Litifilimab reduces skin disease activity in CLE trial

New Phase II data demonstrates that treatment with Biogen’s litifilimab (BIIB059) was superior in reducing skin disease activity of cutaneous lupus erythematosus (CLE) to placebo over a period of 16 weeks. The results of the Phase II LILAC study Part B were published in The New England Journal of Medicine (NEJM).

CLE, a type of lupus, is a chronic autoimmune skin disease. People with CLE frequently experience symptoms including rash, pain, pruritis (itch) and photosensitivity as well as skin damage that may worsen over time and can include irreversible scarring alopecia and dyspigmentation that can be disfiguring and substantially impact quality of life.

Although anyone can develop lupus, an estimated 90 percent of patients are women. The disease also disproportionately impacts diverse ethno-racial groups, including African American, Asian, American Indian/Alaskan Native and Hispanic/Latino communities.

“CLE can have a lasting negative impact on skin symptoms and emotional aspects of people’s lives, leading to a debilitating impact on quality of life and irreversible skin damage,” stated Dr Victoria Werth, Professor of Dermatology at the University of Pennsylvania’s Perelman School of Medicine, US. “Despite advancements over the past two decades, CLE represents a high unmet medical need with no cure. The LILAC study is among the first randomised controlled trials in CLE and I am encouraged by the publication of these positive results in NEJM.”

Litifilimab is a humanised IgG1 monoclonal antibody (mAb) targeting blood dendritic cell antigen 2 (BDCA2), a receptor exclusively expressed on Plasmacytoid dendritic cells (pDCs) – inflammatory mediators thought to play a major role in the pathogenesis of systemic (SLE) and cutaneous lupus (CLE).
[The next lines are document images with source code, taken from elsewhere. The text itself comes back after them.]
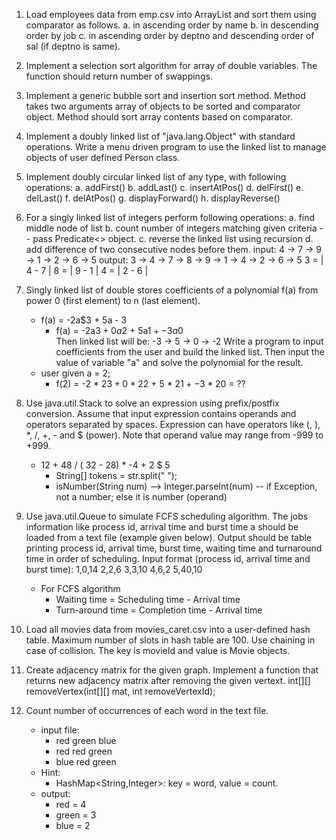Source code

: 1. Load employees data from emp.csv into ArrayList<Emp> and sort them using comparator as follows.
	a. in ascending order by name
	b. in descending order by job
	c. in ascending order by deptno and descending order of sal (if deptno is same).
	
2. Implement a selection sort algorithm for array of double variables. The function should return number of swappings.

3. Implement a generic bubble sort and insertion sort method. Method takes two arguments array of objects to be sorted and comparator object. Method should sort array contents based on comparator.

4. Implement a doubly linked list of "java.lang.Object" with standard operations. Write a menu driven program to use the linked list to manage objects of user defined Person class.

5. Implement doubly circular linked list of any type, with following operations:
	a. addFirst()
	b. addLast()
	c. insertAtPos()
	d. delFirst()
	e. delLast()
	f. delAtPos()
	g. displayForward()
	h. displayReverse()

6. For a singly linked list of integers perform following operations:
	a. find middle node of list
	b. count number of integers matching given criteria -- pass Predicate<> object.
	c. reverse the linked list using recursion
	d. add difference of two consecutive nodes before them.
		input: 4 -> 7 -> 9 -> 1 -> 2 -> 6 -> 5
		output: 3 -> 4 -> 7 -> 8 -> 9 -> 1 -> 4 -> 2 -> 6 -> 5
			3 = | 4 - 7 |
			8 = | 9 - 1 |
			4 = | 2 - 6 |

7. Singly linked list of double stores coefficients of a polynomial f(a) from power 0 (first element) to n (last element).
	* f(a) = -2a$3 + 5a - 3
		* f(a) = -2a$3 + 0a$2 + 5a$1 + -3a$0  
	Then linked list will be: -3 -> 5 -> 0 -> -2
   Write a program to input coefficients from the user and build the linked list. Then input the value of variable "a" and solve the polynomial for the result.
	* user given a = 2;
		* f(2) = -2 * 2$3 + 0 * 2$2 + 5 * 2$1 + -3 * 2$0 = ??

8. Use java.util.Stack to solve an expression using prefix/postfix conversion. Assume that input expression contains operands and operators separated by spaces. Expression can have operators like (, ), *, /, +, - and $ (power). Note that operand value may range from -999 to +999.
	* 12 + 48 / ( 32 - 28) * -4 + 2 $ 5
		* String[] tokens = str.split(" ");
		* isNumber(String num) --> Integer.parseInt(num) -- if Exception, not a number; else it is number (operand) 

9. Use java.util.Queue to simulate FCFS scheduling algorithm. The jobs information like process id, arrival time and burst time a should be loaded from a text file (example given below). Output should be table printing process id, arrival time, burst time, waiting time and turnaround time in order of scheduling.
   Input format (process id, arrival time and burst time):
	1,0,14
	2,2,6
	3,3,10
	4,6,2
	5,40,10
   * For FCFS algorithm
		* Waiting time = Scheduling time - Arrival time
		* Turn-around time = Completion time - Arrival time

10. Load all movies data from movies_caret.csv into a user-defined hash table. Maximum number of slots in hash table are 100. Use chaining in case of collision. The key is movieId and value is Movie objects.

11. Create adjacency matrix for the given graph. Implement a function that returns new adjacency matrix after removing the given vertext.
	int[][] removeVertex(int[][] mat, int removeVertexId);

12. Count number of occurrences of each word in the text file.
	* input file:
		* red green blue
		* red red green
		* blue red green
	* Hint:
		* HashMap<String,Integer>: key = word, value = count.
	* output:
		* red = 4
		* green = 3
		* blue = 2

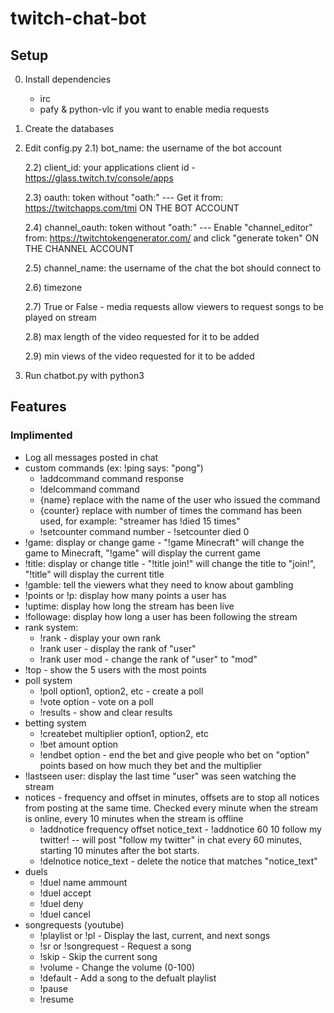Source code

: # twitch-chat-bot

## Setup
0) Install dependencies
	- irc
	- pafy & python-vlc if you want to enable media requests
1) Create the databases
2) Edit config.py
	2.1) bot_name: the username of the bot account
	
	2.2) client_id: your applications client id - https://glass.twitch.tv/console/apps
	
	2.3) oauth: token without "oath:"  --- Get it from: https://twitchapps.com/tmi ON THE BOT ACCOUNT
	
	2.4) channel_oauth: token without "oath:" --- Enable "channel_editor" from: https://twitchtokengenerator.com/ and click "generate token" ON THE CHANNEL ACCOUNT
	
	2.5) channel_name: the username of the chat the bot should connect to
	
	2.6) timezone
	
	2.7) True or False - media requests allow viewers to request songs to be played on stream
	
	2.8) max length of the video requested for it to be added
	
	2.9) min views of the video requested for it to be added
	
3) Run chatbot.py with python3

## Features

### Implimented

- Log all messages posted in chat
- custom commands (ex: !ping says: "pong")
	- !addcommand command response
	- !delcommand command
	- {name} replace with the name of the user who issued the command
	- {counter} replace with number of times the command has been used, for example: "streamer has !died 15 times"
	- !setcounter command number - !setcounter died 0
- !game: display or change game - "!game Minecraft" will change the game to Minecraft, "!game" will display the current game
- !title: display or change title - "!title join!" will change the title to "join!", "!title" will display the current title
- !gamble: tell the viewers what they need to know about gambling
- !points or !p: display how many points a user has
- !uptime: display how long the stream has been live
- !followage: display how long a user has been following the stream
- rank system:
	- !rank - display your own rank
	- !rank user - display the rank of "user"
	- !rank user mod - change the rank of "user" to "mod"
- !top - show the 5 users with the most points
- poll system
	- !poll option1, option2, etc - create a poll
	- !vote option - vote on a poll
	- !results - show and clear results
- betting system
	- !createbet multiplier option1, option2, etc
	- !bet amount option
	- !endbet option - end the bet and give people who bet on "option" points based on how much they bet and the multiplier
- !lastseen user: display the last time "user" was seen watching the stream
- notices - frequency and offset in minutes, offsets are to stop all notices from posting at the same time. Checked every minute when the stream is online, every 10 minutes when the stream is offline
	- !addnotice frequency offset notice_text - !addnotice 60 10 follow my twitter!  --  will post "follow my twitter" in chat every 60 minutes, starting 10 minutes after the bot starts.
	- !delnotice notice_text - delete the notice that matches "notice_text"
- duels
	- !duel name ammount
	- !duel accept
	- !duel deny
	- !duel cancel
- songrequests (youtube)
	- !playlist or !pl			- Display the last, current, and next songs
	- !sr or !songrequest		- Request a song
	- !skip						- Skip the current song
	- !volume					- Change the volume (0-100)
	- !default					- Add a song to the defualt playlist
	- !pause
	- !resume
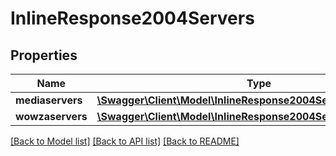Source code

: # InlineResponse2004Servers

## Properties
Name | Type | Description | Notes
------------ | ------------- | ------------- | -------------
**mediaservers** | [**\Swagger\Client\Model\InlineResponse2004ServersMediaservers**](InlineResponse2004ServersMediaservers.md) |  | [optional] 
**wowzaservers** | [**\Swagger\Client\Model\InlineResponse2004ServersMediaservers**](InlineResponse2004ServersMediaservers.md) |  | [optional] 

[[Back to Model list]](../README.md#documentation-for-models) [[Back to API list]](../README.md#documentation-for-api-endpoints) [[Back to README]](../README.md)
Litifilimab has been shown to reduce inflammatory production from pDCs, including type-I IFN (IFN-I) as well as other cytokines and chemokines.

The LILAC study (NCT02847598) has two parts: A) assessing the safety and efficacy of litifilimab versus placebo in reducing total active joint count in SLE patients, and B) assessing the safety and efficacy of litifilimab over placebo in improving skin disease activity in CLE patients.

Part B of the LILAC study enrolled 132 participants with moderate-to-severe active CLE to receive one of three dosage levels of subcutaneous litifilimab (50, 150 or 450mg) or placebo.

Skin activity was measured using the Cutaneous Lupus Erythematosus Disease Area and Severity Index–Activity score (CLASI-A). On this scale scores range from 0 to 70, with higher scores indicating more widespread or severe skin involvement. The difference from placebo in the change from baseline in CLASI-A score at week 16 was −24.3 percentage points in the group receiving 50mg litifilimab; −33.4 percentage points in the 150mg group; and −28.0 percentage points in the 450mg group.

The Part B study population was representative of the broader CLE patient population, with approximately 10 percent of participants who reported race and ethnicity identifying as Black or African American.

Litifilimab was generally well tolerated, with most reported adverse events (AEs) rated as mild or moderate. The most common AEs (reported in ≥5 percent of participants in the pooled litifilimab groups) were nasopharyngitis, headache, injection-site erythema, SLE, arthralgia, upper respiratory tract infection, influenza, pruritus and cough.

Biogen has progressed litifilimab to late-stage development and is actively enrolling participants with SLE into the Phase III TOPAZ-1 and TOPAZ-2 studies, with plans to initiate a pivotal study in CLE this year.

“Litifilimab was developed by Biogen scientists as a potential first-in-class therapy for lupus,” stated Dr Nathalie Franchimont, Head of the Multiple Sclerosis and Immunology Development Unit at Biogen. “These Phase II data underscore our goal of delivering meaningful new therapies to people with cutaneous lupus, an autoimmune disease affecting the skin that can occur with or without impacting other organs, who currently have limited treatment options. We are excited to progress this promising candidate into late-stage development to further evaluate its potential, particularly in those who historically have been underserved.”

Detailed findings for Part A of LILAC, which enrolled participants with SLE with active joint and skin manifestations, will be published separately in a peer-reviewed journal.